Guatemalan singer based in Denmark (born 1990)

Soluna Samay Kettel (born 27 August 1990, Guatemala City, Guatemala) is a Guatemalan-Danish singer of Swiss and German origin based in Denmark. Samay represented Denmark in the Eurovision Song Contest 2012 in Baku, Azerbaijan with her entry "Should've Known Better."

==Early life==
Soluna Samay Kettel was born in Guatemala City, Guatemala to a German father, musician Gerd G. Kettel (stage name Gee Gee Kettel) and a Swiss mother, artist Annelis Ziegler. She grew up on the shores of Lago de Atitlán, Guatemala and attended the Robert Muller LIFE school. Soluna moved to Denmark in 2000 when her parents purchased a small farm on Bornholm, a Danish island in the Baltic Sea. Soluna is multilingual speaking fluent English, Danish, Spanish and German. Her name is derived from the Spanish words sol and luna, meaning Sun and Moon. Soluna has a Swiss passport, so, officially she is Swiss.

==Music career==
Soluna's music career began aged 5 when she joined her father on drums and soon after began singing along. At the age of 10 she switched to electric bass, at 16 to upright bass. With her parents she spent her summers touring and playing music on the streets of Europe, and winters living in Guatemala. Soluna started to learn guitar around the age of 12, when she also wrote her first songs.

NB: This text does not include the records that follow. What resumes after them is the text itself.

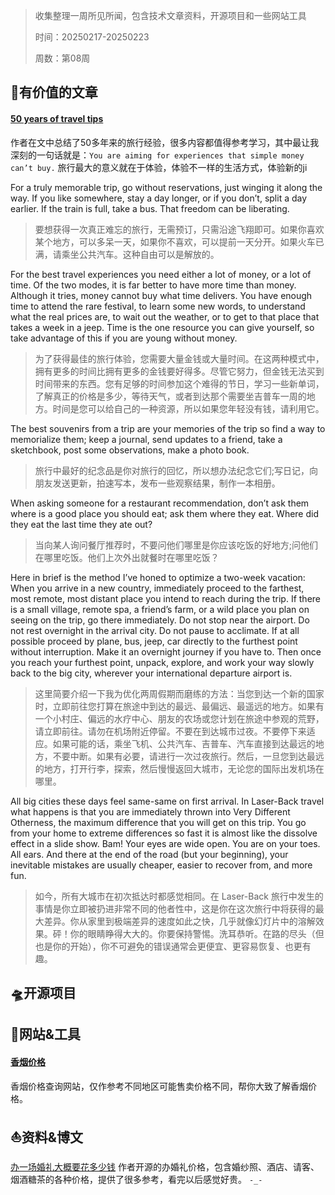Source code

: >收集整理一周所见所闻，包含技术文章资料，开源项目和一些网站工具
>
>时间：20250217-20250223
>
>周数：第08周

## 📜有价值的文章

#### [50 years of travel tips](https://kk.org/thetechnium/50-years-of-travel-tips/)

作者在文中总结了50多年来的旅行经验，很多内容都值得参考学习，其中最让我深刻的一句话就是：`You are aiming for experiences that simple money can’t buy.` 旅行最大的意义就在于体验，体验不一样的生活方式，体验新的ji

For a truly memorable trip, go without reservations, just winging it along the way. If you like somewhere, stay a day longer, or if you don’t, split a day earlier. If the train is full, take a bus. That freedom can be liberating.  

>要想获得一次真正难忘的旅行，无需预订，只需沿途飞翔即可。如果你喜欢某个地方，可以多呆一天，如果你不喜欢，可以提前一天分开。如果火车已满，请乘坐公共汽车。这种自由可以是解放的。

For the best travel experiences you need either a lot of money, or a lot of time. Of the two modes, it is far better to have more time than money. Although it tries, money cannot buy what time delivers. You have enough time to attend the rare festival, to learn some new words, to understand what the real prices are, to wait out the weather, or to get to that place that takes a week in a jeep. Time is the one resource you can give yourself, so take advantage of this if you are young without money.  

>为了获得最佳的旅行体验，您需要大量金钱或大量时间。在这两种模式中，拥有更多的时间比拥有更多的金钱要好得多。尽管它努力，但金钱无法买到时间带来的东西。您有足够的时间参加这个难得的节日，学习一些新单词，了解真正的价格是多少，等待天气，或者到达那个需要坐吉普车一周的地方。时间是您可以给自己的一种资源，所以如果您年轻没有钱，请利用它。

The best souvenirs from a trip are your memories of the trip so find a way to memorialize them; keep a journal, send updates to a friend, take a sketchbook, post some observations, make a photo book.   

>旅行中最好的纪念品是你对旅行的回忆，所以想办法纪念它们;写日记，向朋友发送更新，拍速写本，发布一些观察结果，制作一本相册。

When asking someone for a restaurant recommendation, don’t ask them where is a good place you should eat; ask them where they eat. Where did they eat the last time they ate out?  

>当向某人询问餐厅推荐时，不要问他们哪里是你应该吃饭的好地方;问他们在哪里吃饭。他们上次外出就餐时在哪里吃饭？

Here in brief is the method I’ve honed to optimize a two-week vacation: When you arrive in a new country, immediately proceed to the farthest, most remote, most distant place you intend to reach during the trip. If there is a small village, remote spa, a friend’s farm, or a wild place you plan on seeing on the trip, go there immediately. Do not stop near the airport. Do not rest overnight in the arrival city. Do not pause to acclimate. If at all possible proceed by plane, bus, jeep, car directly to the furthest point without interruption. Make it an overnight journey if you have to. Then once you reach your furthest point, unpack, explore, and work your way slowly back to the big city, wherever your international departure airport is.  

>这里简要介绍一下我为优化两周假期而磨练的方法：当您到达一个新的国家时，立即前往您打算在旅途中到达的最远、最偏远、最遥远的地方。如果有一个小村庄、偏远的水疗中心、朋友的农场或您计划在旅途中参观的荒野，请立即前往。请勿在机场附近停留。不要在到达城市过夜。不要停下来适应。如果可能的话，乘坐飞机、公共汽车、吉普车、汽车直接到达最远的地方，不要中断。如果有必要，请进行一次过夜旅行。然后，一旦您到达最远的地方，打开行李，探索，然后慢慢返回大城市，无论您的国际出发机场在哪里。

All big cities these days feel same-same on first arrival. In Laser-Back travel what happens is that you are immediately thrown into Very Different Otherness, the maximum difference that you will get on this trip. You go from your home to extreme differences so fast it is almost like the dissolve effect in a slide show. Bam! Your eyes are wide open. You are on your toes. All ears. And there at the end of the road (but your beginning), your inevitable mistakes are usually cheaper, easier to recover from, and more fun.

>如今，所有大城市在初次抵达时都感觉相同。在 Laser-Back 旅行中发生的事情是你立即被扔进非常不同的他者性中，这是你在这次旅行中将获得的最大差异。你从家里到极端差异的速度如此之快，几乎就像幻灯片中的溶解效果。砰！你的眼睛睁得大大的。你要保持警惕。洗耳恭听。在路的尽头（但也是你的开始），你不可避免的错误通常会更便宜、更容易恢复、也更有趣。

## 🛸开源项目

## 🚀网站&工具

#### [香烟价格](https://www.cnxiangyan.com/)

香烟价格查询网站，仅作参考不同地区可能售卖价格不同，帮你大致了解香烟价格。

## ⛵资料&博文

[办一场婚礼大概要花多少钱](https://coala.top/archives/%E5%8A%9E%E4%B8%80%E5%9C%BA%E5%A9%9A%E7%A4%BC%E9%9C%80%E8%A6%81%E5%A4%9A%E5%B0%91%E9%92%B1%E6%88%91%E6%9D%A5%E5%BC%80%E6%BA%90%E6%88%91%E7%9A%84%E7%BB%93%E5%A9%9A%E8%AE%A1%E5%88%92#%E8%B4%B9%E7%94%A8%E6%B8%85%E5%8D%95)
作者开源的办婚礼价格，包含婚纱照、酒店、请客、烟酒糖茶的各种价格，提供了很多参考，看完以后感觉好贵。 `-_-`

== National final and Eurovision 2012 ==

Soluna was chosen as a wildcard entry by DR1 for the Dansk Melodi Grand Prix (Danish Eurovision Song Contest), singing a song called "Should've Known Better" written by Remee, Isam B (Outlandish) and A Sulaiman and produced by Chief1. She won the Dansk Melodi Grand Prix 2012 on 21 January over Jesper Nohrstedt and Christian Brøns & Patrik Isaksson, and won the right to represent Denmark at the Eurovision Song Contest 2012.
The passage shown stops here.